**TASK GOAL:** Filter the records below down to lines containing "phar".

**RECORDS:**
:::::

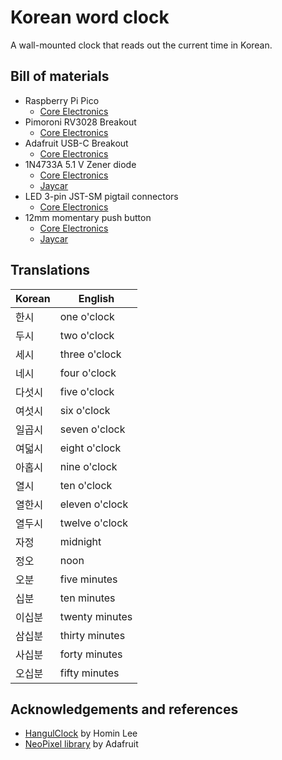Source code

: # Korean word clock
A wall-mounted clock that reads out the current time in Korean.

## Bill of materials
* Raspberry Pi Pico
    * [Core Electronics](https://core-electronics.com.au/raspberry-pi-pico.html)
* Pimoroni RV3028 Breakout
    * [Core Electronics](https://core-electronics.com.au/pimoroni-rv3028-real-time-clock-rtc-breakout.html)
* Adafruit USB-C Breakout
    * [Core Electronics](https://core-electronics.com.au/adafruit-usb-c-breakout-board-downstream-connection.html)
* 1N4733A 5.1 V Zener diode
    * [Core Electronics](https://core-electronics.com.au/zener-diode-5-1v-1w.html)
    * [Jaycar](https://www.jaycar.com.au/5-1v-1n4733-1-watt-zener-diode/p/ZR1403)
* LED 3-pin JST-SM pigtail connectors
    * [Core Electronics](https://core-electronics.com.au/led-strip-pigtail-connector-3-pin.html)
* 12mm momentary push button
    * [Core Electronics](https://core-electronics.com.au/momentary-push-button-switch-12mm-square.html)
    * [Jaycar](https://www.jaycar.com.au/spst-pcb-mount-tactile-switch-round/p/SP0609)


## Translations
Korean | English
------ | -------
한시 | one o'clock
두시 | two o'clock
세시 | three o'clock
네시 | four o'clock
다섯시 | five o'clock
여섯시 | six o'clock
일곱시 | seven o'clock
여덟시 | eight o'clock
아홉시 | nine o'clock
열시 | ten o'clock
열한시 | eleven o'clock
열두시 | twelve o'clock
자정 | midnight
정오 | noon
오분 | five minutes
십분 | ten minutes
이십분 | twenty minutes
삼십분 | thirty minutes
사십분 | forty minutes
오십분 | fifty minutes

## Acknowledgements and references
* [HangulClock](https://suapapa.github.io/site-hangulclocks/) by Homin Lee
* [NeoPixel library](https://github.com/adafruit/Adafruit_NeoPixel) by Adafruit
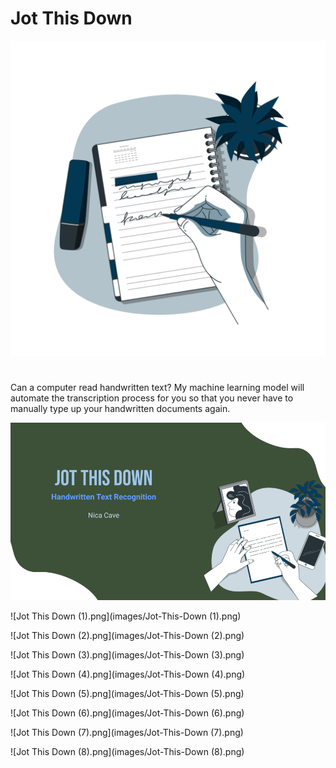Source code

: # Jot This Down

![Notes-bro.png](images/Notes-bro.png)

# 

Can a computer read handwritten text? My machine learning model will automate the transcription process for you so that you never have to manually type up your handwritten documents again.

![Jot This Down.png](images/Jot-This-Down.png)

![Jot This Down (1).png](images/Jot-This-Down (1).png)

![Jot This Down (2).png](images/Jot-This-Down (2).png)

![Jot This Down (3).png](images/Jot-This-Down (3).png)

![Jot This Down (4).png](images/Jot-This-Down (4).png)

![Jot This Down (5).png](images/Jot-This-Down (5).png)

![Jot This Down (6).png](images/Jot-This-Down (6).png)

![Jot This Down (7).png](images/Jot-This-Down (7).png)

![Jot This Down (8).png](images/Jot-This-Down (8).png)
 
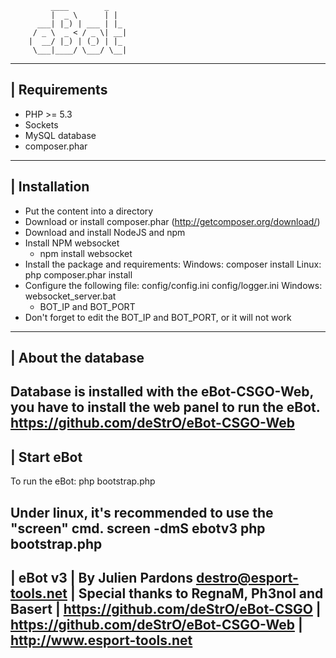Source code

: 			 ____        _   
			 |  _ \      | |  
		  ___| |_) | ___ | |_ 
		 / _ \  _ < / _ \| __|
		|  __/ |_) | (_) | |_ 
		 \___|____/ \___/ \__|
 
------------------------
| Requirements
------------------------
- PHP >= 5.3
- Sockets
- MySQL database
- composer.phar
------------------------
| Installation
------------------------
- Put the content into a directory
- Download or install composer.phar (http://getcomposer.org/download/)
- Download and install NodeJS and npm
- Install NPM websocket
   - npm install websocket
- Install the package and requirements:
   Windows: composer install
   Linux: php composer.phar install
- Configure the following file:
  config/config.ini
  config/logger.ini
  Windows: websocket_server.bat
    - BOT_IP and BOT_PORT
- Don't forget to edit the BOT_IP and BOT_PORT, or it will not work
------------------------
| About the database
------------------------
Database is installed with the eBot-CSGO-Web, you have to install the web panel to run the eBot.
https://github.com/deStrO/eBot-CSGO-Web
------------------------
| Start eBot
------------------------
To run the eBot:
php bootstrap.php

Under linux, it's recommended to use the "screen" cmd.
screen -dmS ebotv3 php bootstrap.php
------------------------
| eBot v3
| By Julien Pardons <destro@esport-tools.net>
| Special thanks to RegnaM, Ph3nol and Basert
| https://github.com/deStrO/eBot-CSGO
| https://github.com/deStrO/eBot-CSGO-Web
| http://www.esport-tools.net
------------------------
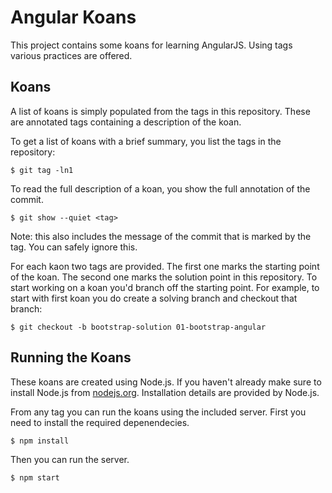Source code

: # Angular Koans

This project contains some koans for learning AngularJS. Using tags various practices are offered.

## Koans

A list of koans is simply populated from the tags in this repository. These are annotated tags containing a description of the koan.

To get a list of koans with a brief summary, you list the tags in the repository:

    $ git tag -ln1

To read the full description of a koan, you show the full annotation of the commit.

    $ git show --quiet <tag>

Note: this also includes the message of the commit that is marked by the tag. You can safely ignore this.

For each kaon two tags are provided. The first one marks the starting point of the koan. The second one marks the solution point in this repository. To start working on a koan you'd branch off the starting point. For example, to start with first koan you do create a solving branch and checkout that branch:

    $ git checkout -b bootstrap-solution 01-bootstrap-angular

## Running the Koans

These koans are created using Node.js. If you haven't already make sure to install Node.js from [nodejs.org](http://nodejs.org/). Installation details are provided by Node.js.

From any tag you can run the koans using the included server. First you need to install the required depenendecies.

    $ npm install

Then you can run the server.

    $ npm start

:::::

**RESULT FOR THIS TASK:**
- composer.phar
- Download or install composer.phar (http://getcomposer.org/download/)
   Linux: php composer.phar install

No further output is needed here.